--- WHAT IS REQUIRED ---
From the records that follow, copy every line in which "will" appears.

Saved data entries:
▬▬▬▬▬▬▬▬▬▬
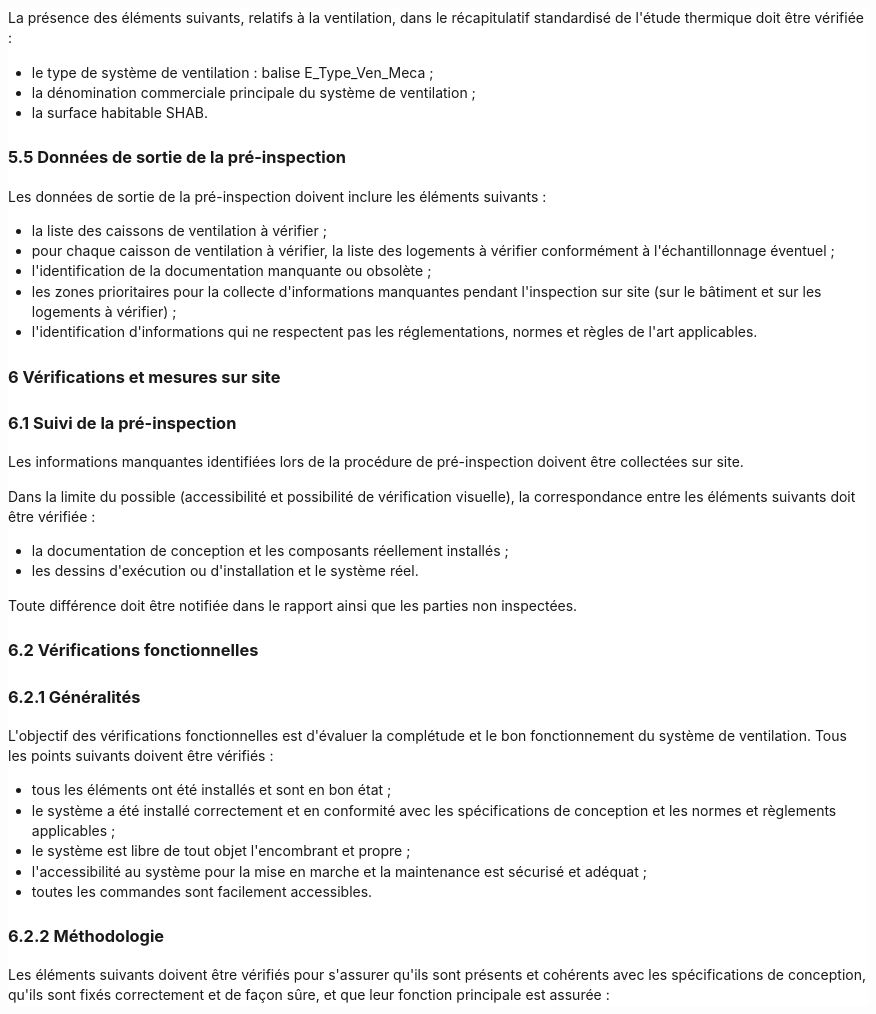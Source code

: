 La présence des éléments suivants, relatifs à la ventilation, dans le récapitulatif standardisé de l'étude thermique doit être vérifiée :

- le type de système de ventilation : balise E_Type_Ven_Meca ;
- la dénomination commerciale principale du système de ventilation ;
- la surface habitable SHAB.

### **5.5 Données de sortie de la pré-inspection**

Les données de sortie de la pré-inspection doivent inclure les éléments suivants :

- la liste des caissons de ventilation à vérifier ;
- pour chaque caisson de ventilation à vérifier, la liste des logements à vérifier conformément à l'échantillonnage éventuel ;
- l'identification de la documentation manquante ou obsolète ;
- les zones prioritaires pour la collecte d'informations manquantes pendant l'inspection sur site (sur le bâtiment et sur les logements à vérifier) ;
- l'identification d'informations qui ne respectent pas les réglementations, normes et règles de l'art applicables.

### **6 Vérifications et mesures sur site**

### **6.1 Suivi de la pré-inspection**

Les informations manquantes identifiées lors de la procédure de pré-inspection doivent être collectées sur site.

Dans la limite du possible (accessibilité et possibilité de vérification visuelle), la correspondance entre les éléments suivants doit être vérifiée :

- la documentation de conception et les composants réellement installés ;
- les dessins d'exécution ou d'installation et le système réel.

Toute différence doit être notifiée dans le rapport ainsi que les parties non inspectées.

### **6.2 Vérifications fonctionnelles**

### **6.2.1 Généralités**

L'objectif des vérifications fonctionnelles est d'évaluer la complétude et le bon fonctionnement du système de ventilation. Tous les points suivants doivent être vérifiés :

- tous les éléments ont été installés et sont en bon état ;
- le système a été installé correctement et en conformité avec les spécifications de conception et les normes et règlements applicables ;
- le système est libre de tout objet l'encombrant et propre ;
- l'accessibilité au système pour la mise en marche et la maintenance est sécurisé et adéquat ;
- toutes les commandes sont facilement accessibles.

### **6.2.2 Méthodologie**

Les éléments suivants doivent être vérifiés pour s'assurer qu'ils sont présents et cohérents avec les spécifications de conception, qu'ils sont fixés correctement et de façon sûre, et que leur fonction principale est assurée :
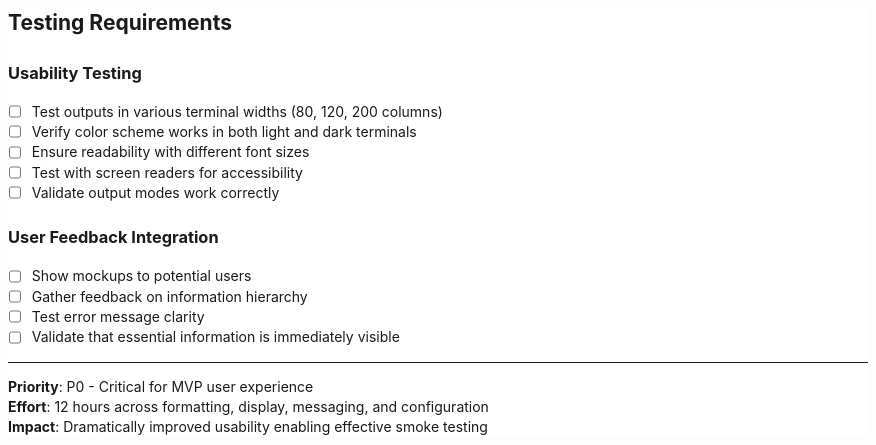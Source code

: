 ## Testing Requirements

### Usability Testing

- [ ] Test outputs in various terminal widths (80, 120, 200 columns)
- [ ] Verify color scheme works in both light and dark terminals
- [ ] Ensure readability with different font sizes
- [ ] Test with screen readers for accessibility
- [ ] Validate output modes work correctly

### User Feedback Integration

- [ ] Show mockups to potential users
- [ ] Gather feedback on information hierarchy
- [ ] Test error message clarity
- [ ] Validate that essential information is immediately visible

---

**Priority**: P0 - Critical for MVP user experience  
**Effort**: 12 hours across formatting, display, messaging, and configuration  
**Impact**: Dramatically improved usability enabling effective smoke testing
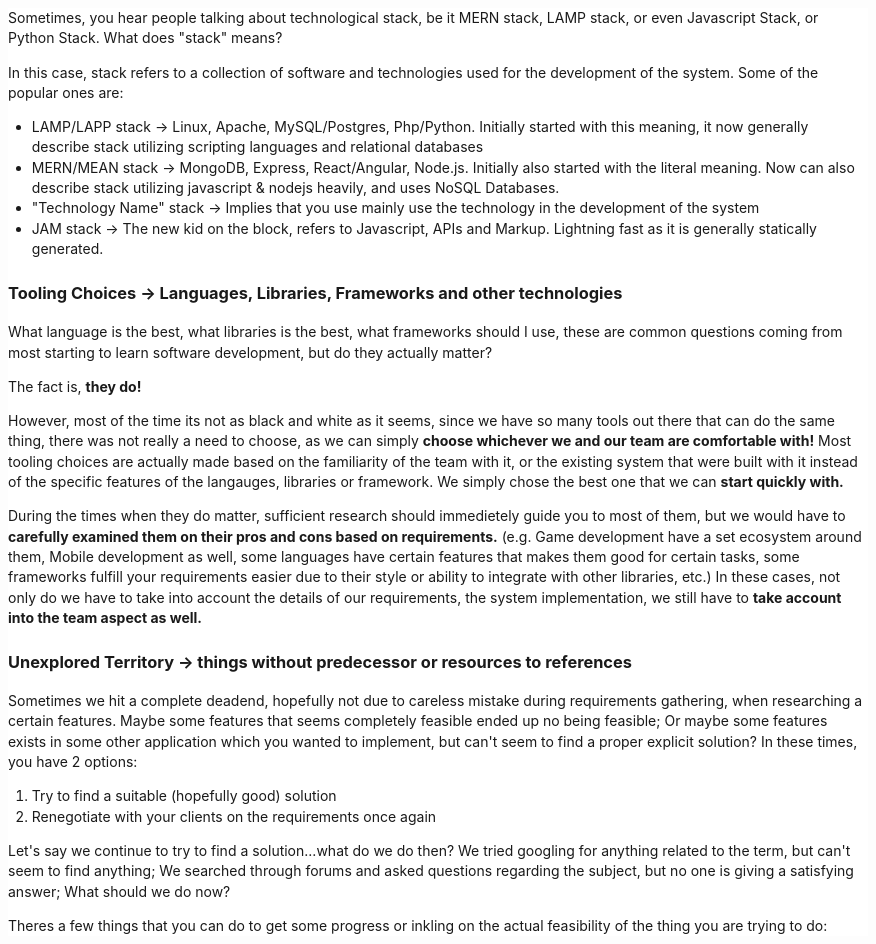 Sometimes, you hear people talking about technological stack, be it MERN stack, LAMP stack, or even Javascript Stack, or Python Stack. What does "stack" means?

In this case, stack refers to a collection of software and technologies used for the development of the system. Some of the popular ones are:

- LAMP/LAPP stack -> Linux, Apache, MySQL/Postgres, Php/Python. Initially started with this meaning, it now generally describe stack utilizing scripting languages and relational databases
- MERN/MEAN stack -> MongoDB, Express, React/Angular, Node.js. Initially also started with the literal meaning. Now can also describe stack utilizing javascript & nodejs heavily, and uses NoSQL Databases.
- "Technology Name" stack -> Implies that you use mainly use the technology in the development of the system
- JAM stack -> The new kid on the block, refers to Javascript, APIs and Markup. Lightning fast as it is generally statically generated.

### Tooling Choices -> Languages, Libraries, Frameworks and other technologies

What language is the best, what libraries is the best, what frameworks should I use, these are common questions coming from most starting to learn software development, but do they actually matter?

The fact is, **they do!**

However, most of the time its not as black and white as it seems, since we have so many tools out there that can do the same thing, there was not really a need to choose, as we can simply **choose whichever we and our team are comfortable with!** Most tooling choices are actually made based on the familiarity of the team with it, or the existing system that were built with it instead of the specific features of the langauges, libraries or framework. We simply chose the best one that we can **start quickly with.**

During the times when they do matter, sufficient research should immedietely guide you to most of them, but we would have to **carefully examined them on their pros and cons based on requirements.** (e.g. Game development have a set ecosystem around them, Mobile development as well, some languages have certain features that makes them good for certain tasks, some frameworks fulfill your requirements easier due to their style or ability to integrate with other libraries, etc.) In these cases, not only do we have to take into account the details of our requirements, the system implementation, we still have to **take account into the team aspect as well.**

### Unexplored Territory -> things without predecessor or resources to references

Sometimes we hit a complete deadend, hopefully not due to careless mistake during requirements gathering, when researching a certain features. Maybe some features that seems completely feasible ended up no being feasible; Or maybe some features exists in some other application which you wanted to implement, but can't seem to find a proper explicit solution? In these times, you have 2 options:

1. Try to find a suitable (hopefully good) solution
2. Renegotiate with your clients on the requirements once again

Let's say we continue to try to find a solution...what do we do then? We tried googling for anything related to the term, but can't seem to find anything; We searched through forums and asked questions regarding the subject, but no one is giving a satisfying answer; What should we do now?

Theres a few things that you can do to get some progress or inkling on the actual feasibility of the thing you are trying to do:
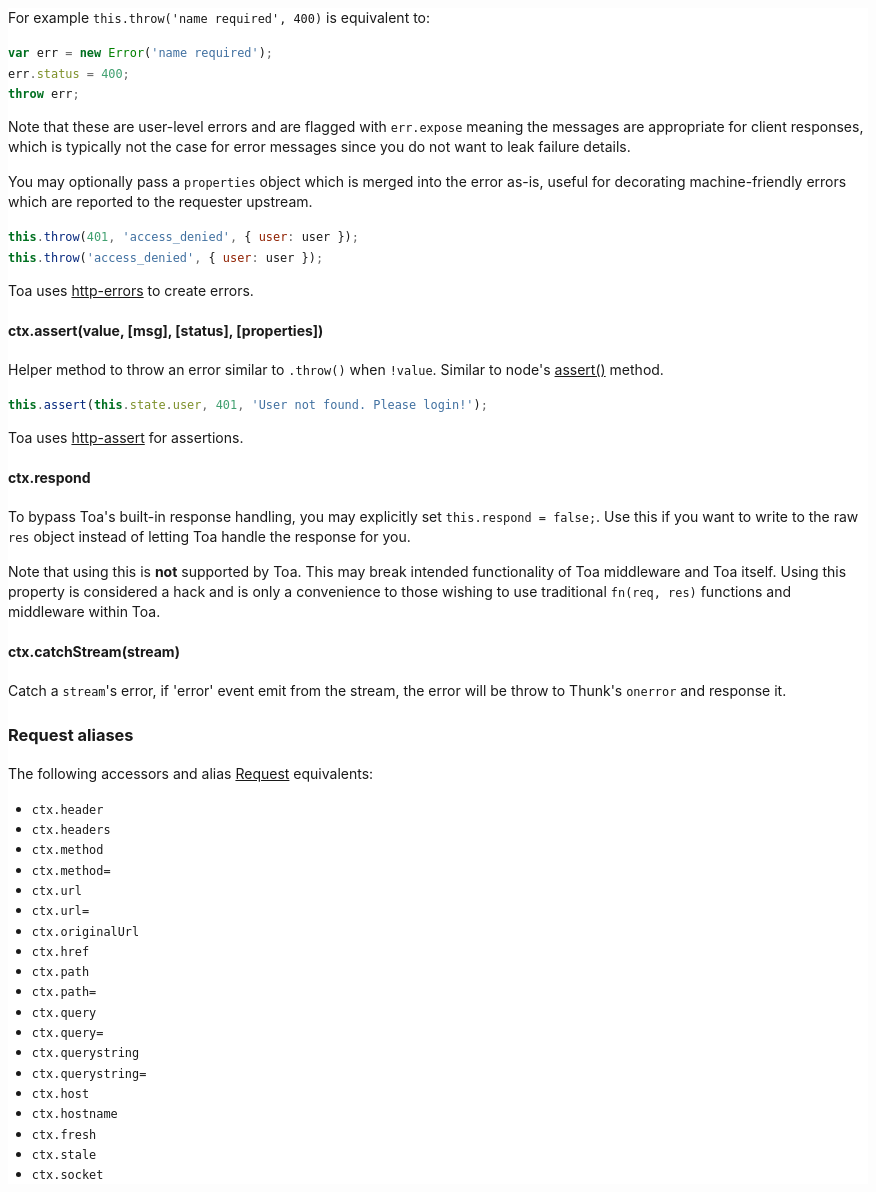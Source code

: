 For example `this.throw('name required', 400)` is equivalent to:

```js
var err = new Error('name required');
err.status = 400;
throw err;
```

Note that these are user-level errors and are flagged with `err.expose` meaning the messages are appropriate for client responses, which is typically not the case for error messages since you do not want to leak failure details.

You may optionally pass a `properties` object which is merged into the error as-is, useful for decorating machine-friendly errors which are reported to the requester upstream.

```js
this.throw(401, 'access_denied', { user: user });
this.throw('access_denied', { user: user });
```

Toa uses [http-errors](https://github.com/jshttp/http-errors) to create errors.

#### ctx.assert(value, [msg], [status], [properties])

Helper method to throw an error similar to `.throw()` when `!value`. Similar to node's [assert()](http://nodejs.org/api/assert.html) method.

```js
this.assert(this.state.user, 401, 'User not found. Please login!');
```

Toa uses [http-assert](https://github.com/jshttp/http-assert) for assertions.

#### ctx.respond

To bypass Toa's built-in response handling, you may explicitly set `this.respond = false;`. Use this if you want to write to the raw `res` object instead of letting Toa handle the response for you.

Note that using this is __not__ supported by Toa. This may break intended functionality of Toa middleware and Toa itself. Using this property is considered a hack and is only a convenience to those wishing to use traditional `fn(req, res)` functions and middleware within Toa.

#### ctx.catchStream(stream)

Catch a `stream`'s error, if 'error' event emit from the stream, the error will be throw to Thunk's `onerror` and response it.

### Request aliases

The following accessors and alias [Request](request.md) equivalents:

- `ctx.header`
- `ctx.headers`
- `ctx.method`
- `ctx.method=`
- `ctx.url`
- `ctx.url=`
- `ctx.originalUrl`
- `ctx.href`
- `ctx.path`
- `ctx.path=`
- `ctx.query`
- `ctx.query=`
- `ctx.querystring`
- `ctx.querystring=`
- `ctx.host`
- `ctx.hostname`
- `ctx.fresh`
- `ctx.stale`
- `ctx.socket`

[npm-url]: https://npmjs.org/package/toa
[npm-image]: http://img.shields.io/npm/v/toa.svg
[travis-url]: https://travis-ci.org/toajs/toa
[travis-image]: http://img.shields.io/travis/toajs/toa.svg
[talk-url]: https://guest.talk.ai/rooms/a6a9331024
[talk-image]: https://img.shields.io/talk/t/a6a9331024.svg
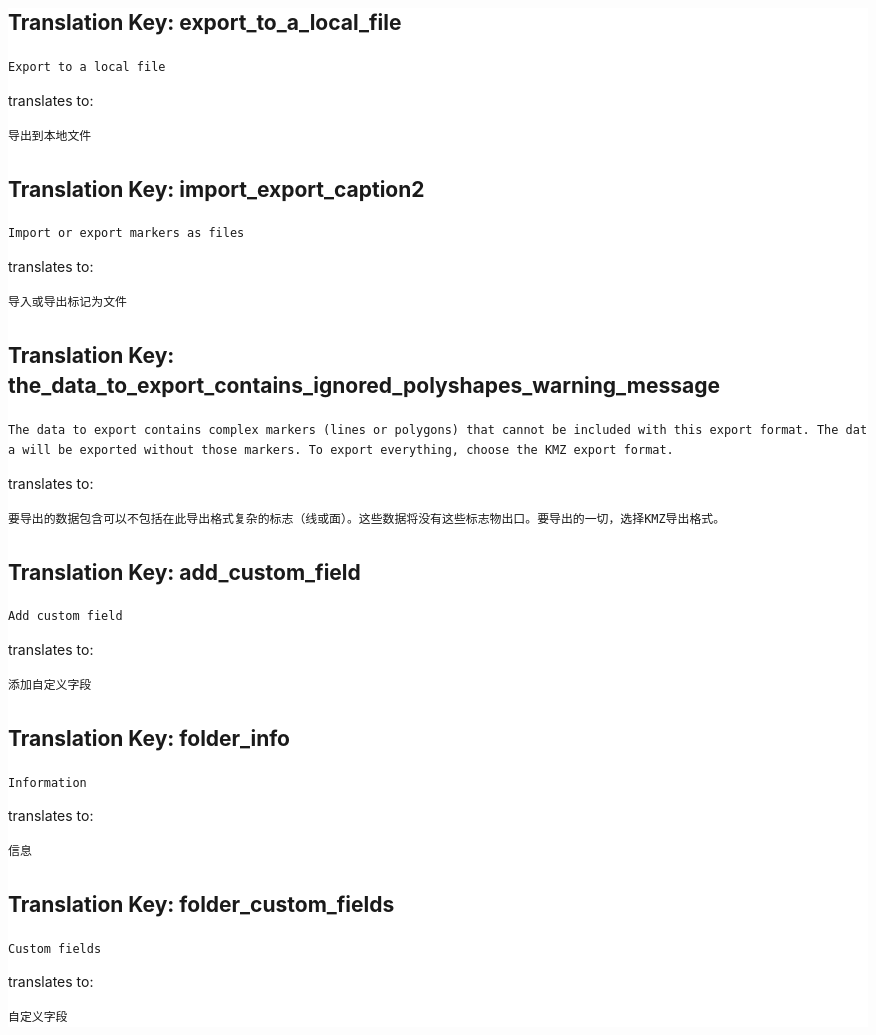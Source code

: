 
## Translation Key: export_to_a_local_file
```
Export to a local file
```
translates to:
```
导出到本地文件
```


## Translation Key: import_export_caption2
```
Import or export markers as files
```
translates to:
```
导入或导出标记为文件
```


## Translation Key: the_data_to_export_contains_ignored_polyshapes_warning_message
```
The data to export contains complex markers (lines or polygons) that cannot be included with this export format. The data will be exported without those markers. To export everything, choose the KMZ export format.
```
translates to:
```
要导出的数据包含可以不包括在此导出格式复杂的标志（线或面）。这些数据将没有这些标志物出口。要导出的一切，选择KMZ导出格式。
```


## Translation Key: add_custom_field
```
Add custom field
```
translates to:
```
添加自定义字段
```


## Translation Key: folder_info
```
Information
```
translates to:
```
信息
```


## Translation Key: folder_custom_fields
```
Custom fields
```
translates to:
```
自定义字段
```
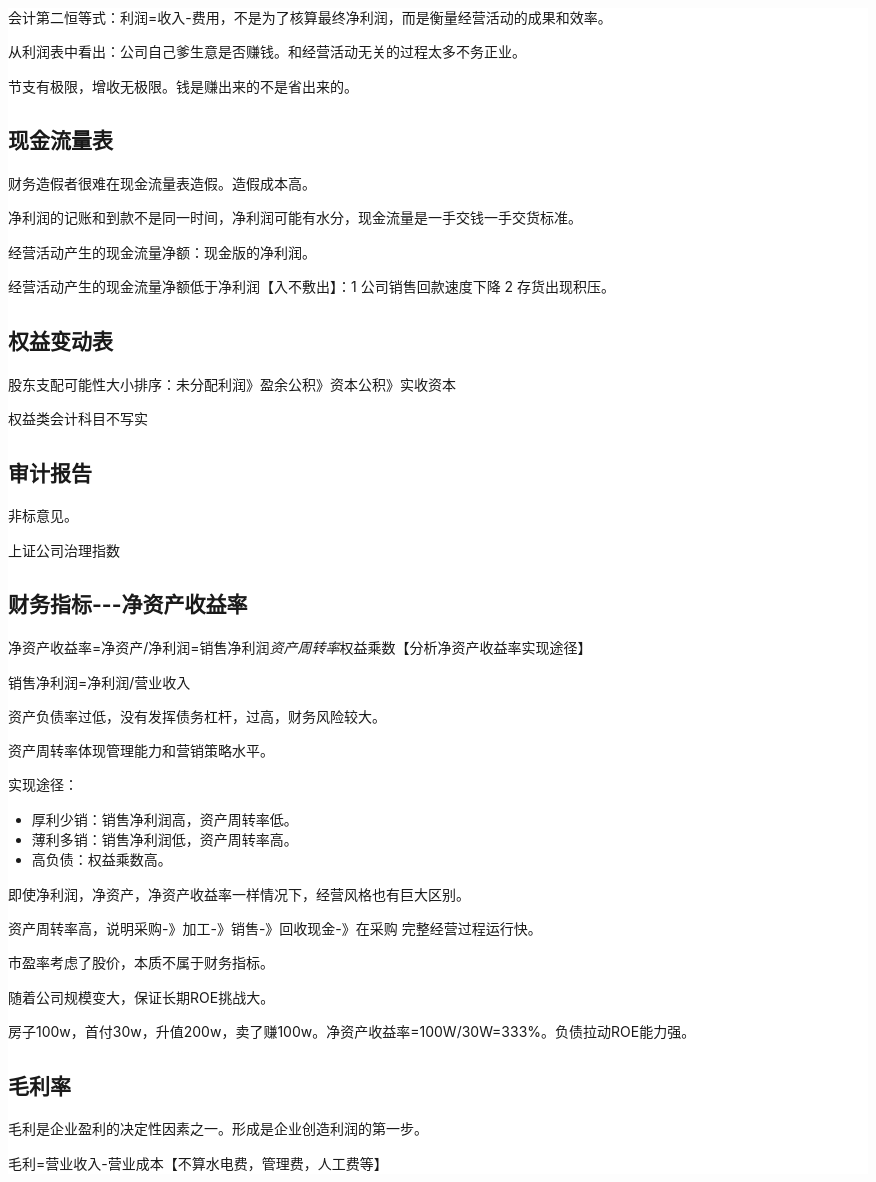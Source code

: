 会计第二恒等式：利润=收入-费用，不是为了核算最终净利润，而是衡量经营活动的成果和效率。

从利润表中看出：公司自己爹生意是否赚钱。和经营活动无关的过程太多不务正业。

节支有极限，增收无极限。钱是赚出来的不是省出来的。

## 现金流量表

财务造假者很难在现金流量表造假。造假成本高。

净利润的记账和到款不是同一时间，净利润可能有水分，现金流量是一手交钱一手交货标准。

经营活动产生的现金流量净额：现金版的净利润。

经营活动产生的现金流量净额低于净利润【入不敷出】：1 公司销售回款速度下降 2 存货出现积压。

## 权益变动表

股东支配可能性大小排序：未分配利润》盈余公积》资本公积》实收资本

权益类会计科目不写实

## 审计报告

非标意见。

上证公司治理指数

## 财务指标---净资产收益率

净资产收益率=净资产/净利润=销售净利润*资产周转率*权益乘数【分析净资产收益率实现途径】

销售净利润=净利润/营业收入

资产负债率过低，没有发挥债务杠杆，过高，财务风险较大。

资产周转率体现管理能力和营销策略水平。

实现途径：
- 厚利少销：销售净利润高，资产周转率低。
- 薄利多销：销售净利润低，资产周转率高。
- 高负债：权益乘数高。

即使净利润，净资产，净资产收益率一样情况下，经营风格也有巨大区别。

资产周转率高，说明采购-》加工-》销售-》回收现金-》在采购 完整经营过程运行快。

市盈率考虑了股价，本质不属于财务指标。

随着公司规模变大，保证长期ROE挑战大。

房子100w，首付30w，升值200w，卖了赚100w。净资产收益率=100W/30W=333%。负债拉动ROE能力强。

## 毛利率

毛利是企业盈利的决定性因素之一。形成是企业创造利润的第一步。

毛利=营业收入-营业成本【不算水电费，管理费，人工费等】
▬▬▬▬▬▬▬▬▬▬
--- OUTPUT OF THE TASK ---
Catch a `stream`'s error, if 'error' event emit from the stream, the error will be throw to Thunk's `onerror` and response it.
The data to export contains complex markers (lines or polygons) that cannot be included with this export format. The data will be exported without those markers. To export everything, choose the KMZ export format.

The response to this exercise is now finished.